Copy every line that contains the string "coefficient" from the entries below.

* **Given data**
=== Section Start ===

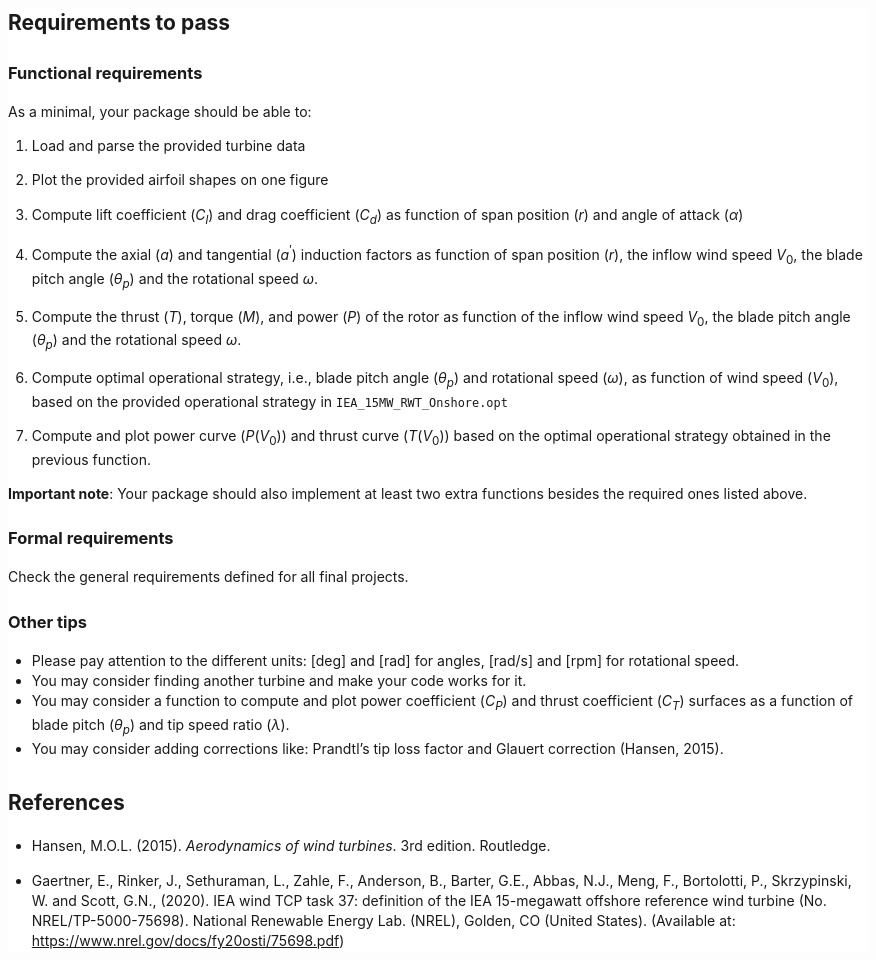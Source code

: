 

## Requirements to pass
### Functional requirements
As a minimal, your package should be able to:
1. Load and parse the provided turbine data

2. Plot the provided airfoil shapes on one figure

3. Compute lift coefficient ($C_l$) and drag coefficient ($C_d$) as function
of span position ($r$) and angle of attack ($\alpha$)

4. Compute the axial ($a$) and tangential ($a^\prime$) induction factors as
function of span position ($r$), the inflow wind speed $V_0$, the blade pitch
angle ($\theta_p$) and the rotational speed $\omega$.

5. Compute the thrust ($T$), torque ($M$), and power ($P$) of the rotor as 
function of the inflow wind speed $V_0$, the blade pitch angle ($\theta_p$) and 
the rotational speed $\omega$.

6. Compute optimal operational strategy, i.e.,  blade pitch angle ($\theta_p$)
and rotational speed ($\omega$), as function of wind speed ($V_0$), based on 
the provided operational strategy in `IEA_15MW_RWT_Onshore.opt`

7. Compute and plot power curve ($P(V_0)$) and thrust curve ($T(V_0)$) based
on the optimal operational strategy obtained in the previous function.

**Important note**: Your package should also implement at least two extra 
functions besides the required ones listed above.

### Formal requirements
Check the general requirements defined for all final projects.

### Other tips
* Please pay attention to the different units: [deg] and [rad] for angles, 
[rad/s] and [rpm] for rotational speed.
* You may consider finding another turbine and make your code works for it.
* You may consider a function to compute and plot power coefficient ($C_P$) and
thrust coefficient ($C_T$) surfaces as a function of blade pitch ($\theta_p$)
and tip speed ratio ($\lambda$).
* You may consider adding corrections like: Prandtl’s tip loss factor and 
Glauert correction (Hansen, 2015).



## References
* Hansen, M.O.L. (2015). *Aerodynamics of wind turbines*. 3rd edition. 
Routledge.

* Gaertner, E., Rinker, J., Sethuraman, L., Zahle, F., Anderson, B., Barter, 
G.E., Abbas, N.J., Meng, F., Bortolotti, P., Skrzypinski, W. and Scott, G.N., 
(2020). IEA wind TCP task 37: definition of the IEA 15-megawatt offshore 
reference wind turbine (No. NREL/TP-5000-75698). National Renewable Energy Lab.
(NREL), Golden, CO (United States). (Available at: 
https://www.nrel.gov/docs/fy20osti/75698.pdf)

=== Section End ===

* **Solution to the exercise**
3. Compute lift coefficient ($C_l$) and drag coefficient ($C_d$) as function
* You may consider a function to compute and plot power coefficient ($C_P$) and
thrust coefficient ($C_T$) surfaces as a function of blade pitch ($\theta_p$)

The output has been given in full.